Sentenza di Cassazione Penale Sez. 2 Num. 12030 Anno 2025
Penale Sent. Sez. 2 Num. 12030 Anno 2025
Presidente: COGNOME
Relatore: COGNOME
Data Udienza: 18/02/2025
SENTENZA
Sul ricorso proposto da: NOME COGNOME nato il 26/07/1971 a SARNO
avverso l’ordinanza in data 03/10/2024 del TRIBUNALE DI POTENZA; visti gli atti, il provvedimento impugnato e il ricorso; udita la relazione svolta dal Consigliere NOME COGNOME letta la requisitoria del Pubblico ministero, nella persona del Sostituto Procuratore generale NOME COGNOME che ha concluso per l’inammissibilità del ricorso;
RITENUTO IN FATTO
NOME COGNOME per il tramite del proprio procuratore speciale, impugna l’ordinanza in data 03/10/2024 del Tribunale di Potenza, che ha parzialmente riformato l’ordinanza in data 09/09/2024 del G.i.p. del Tribunale di Potenza, che aveva applicato la misura dell’obbligo di dimora nel comune di residenza, del divieto di dimora nel territorio della provincia di Potenza, dell’obbligo di presentazione alla P.G. e dell’obbligo di rientro notturno nella propria abitazione.
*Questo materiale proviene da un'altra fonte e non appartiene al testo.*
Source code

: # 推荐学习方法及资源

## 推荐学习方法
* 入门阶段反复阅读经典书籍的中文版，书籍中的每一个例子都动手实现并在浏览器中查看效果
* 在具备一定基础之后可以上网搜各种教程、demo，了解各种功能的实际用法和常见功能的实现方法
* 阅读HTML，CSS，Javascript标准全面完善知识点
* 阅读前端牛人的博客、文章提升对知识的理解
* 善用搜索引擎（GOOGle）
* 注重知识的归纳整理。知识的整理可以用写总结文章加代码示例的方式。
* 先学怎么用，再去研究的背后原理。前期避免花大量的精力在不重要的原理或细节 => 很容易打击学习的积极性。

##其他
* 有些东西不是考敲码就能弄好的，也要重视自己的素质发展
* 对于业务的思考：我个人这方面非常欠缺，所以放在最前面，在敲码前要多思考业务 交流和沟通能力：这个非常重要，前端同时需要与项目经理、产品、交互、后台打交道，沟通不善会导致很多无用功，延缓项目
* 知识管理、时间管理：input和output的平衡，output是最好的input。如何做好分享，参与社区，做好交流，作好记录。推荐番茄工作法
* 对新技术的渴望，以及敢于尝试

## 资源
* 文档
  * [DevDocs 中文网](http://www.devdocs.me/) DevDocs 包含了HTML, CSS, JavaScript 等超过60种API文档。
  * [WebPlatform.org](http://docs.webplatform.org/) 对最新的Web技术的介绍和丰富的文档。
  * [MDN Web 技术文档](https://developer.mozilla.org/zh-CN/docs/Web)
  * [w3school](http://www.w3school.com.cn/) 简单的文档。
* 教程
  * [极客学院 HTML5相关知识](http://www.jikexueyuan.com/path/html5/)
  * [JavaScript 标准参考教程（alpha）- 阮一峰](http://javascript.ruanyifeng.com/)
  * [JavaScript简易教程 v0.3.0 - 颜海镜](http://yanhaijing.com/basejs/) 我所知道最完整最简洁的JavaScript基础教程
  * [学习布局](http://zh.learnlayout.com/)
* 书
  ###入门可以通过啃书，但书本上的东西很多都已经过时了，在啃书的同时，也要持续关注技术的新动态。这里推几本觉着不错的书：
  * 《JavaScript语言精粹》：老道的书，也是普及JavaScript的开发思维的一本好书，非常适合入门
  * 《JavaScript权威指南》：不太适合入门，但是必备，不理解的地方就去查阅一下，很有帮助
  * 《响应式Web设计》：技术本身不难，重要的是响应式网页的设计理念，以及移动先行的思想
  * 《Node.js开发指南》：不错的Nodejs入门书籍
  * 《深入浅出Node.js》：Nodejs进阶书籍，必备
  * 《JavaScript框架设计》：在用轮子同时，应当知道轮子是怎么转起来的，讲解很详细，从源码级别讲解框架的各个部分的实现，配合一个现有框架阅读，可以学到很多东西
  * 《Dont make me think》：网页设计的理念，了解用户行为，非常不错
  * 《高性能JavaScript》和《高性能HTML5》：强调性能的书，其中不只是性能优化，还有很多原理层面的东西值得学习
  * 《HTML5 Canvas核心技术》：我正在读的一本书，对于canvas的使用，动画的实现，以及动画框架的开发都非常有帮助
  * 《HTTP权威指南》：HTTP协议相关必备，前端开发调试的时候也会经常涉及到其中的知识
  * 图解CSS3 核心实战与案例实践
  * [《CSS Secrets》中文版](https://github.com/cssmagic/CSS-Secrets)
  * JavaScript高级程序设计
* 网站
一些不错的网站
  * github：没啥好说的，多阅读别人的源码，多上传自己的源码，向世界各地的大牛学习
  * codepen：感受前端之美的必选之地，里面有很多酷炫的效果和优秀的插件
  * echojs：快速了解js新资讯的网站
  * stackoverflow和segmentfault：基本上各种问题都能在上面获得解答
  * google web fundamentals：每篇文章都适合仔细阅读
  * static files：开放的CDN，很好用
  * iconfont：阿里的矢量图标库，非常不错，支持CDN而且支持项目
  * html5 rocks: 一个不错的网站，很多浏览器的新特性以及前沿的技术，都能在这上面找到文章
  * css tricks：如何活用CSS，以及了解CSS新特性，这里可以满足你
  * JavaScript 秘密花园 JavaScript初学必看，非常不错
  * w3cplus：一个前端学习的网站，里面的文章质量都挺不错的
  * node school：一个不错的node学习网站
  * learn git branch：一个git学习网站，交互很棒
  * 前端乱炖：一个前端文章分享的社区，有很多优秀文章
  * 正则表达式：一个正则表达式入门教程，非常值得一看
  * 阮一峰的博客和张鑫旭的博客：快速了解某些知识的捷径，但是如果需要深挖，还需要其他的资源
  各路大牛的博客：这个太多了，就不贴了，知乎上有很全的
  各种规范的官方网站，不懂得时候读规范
La riforma
è consistita nel revocare il divieto di dimora, l’obbligo di presentazione alla polizia giudiziaria e l’obbligo di rientro notturno nell’abitazione.
Deduce:
1.1. Vizio di motivazione in punto di gravità indiziaria.
Il ricorrente sostiene che il fatto andrebbe più correttamente qualificato come esercizio arbitrario delle proprie ragioni e non come rapina, atteso che la pretesa relativa alla restituzione dell’autovettura era fornita di base legale e poteva essere fatta valere in giudizio, per come riconosciuto anche dai giudici.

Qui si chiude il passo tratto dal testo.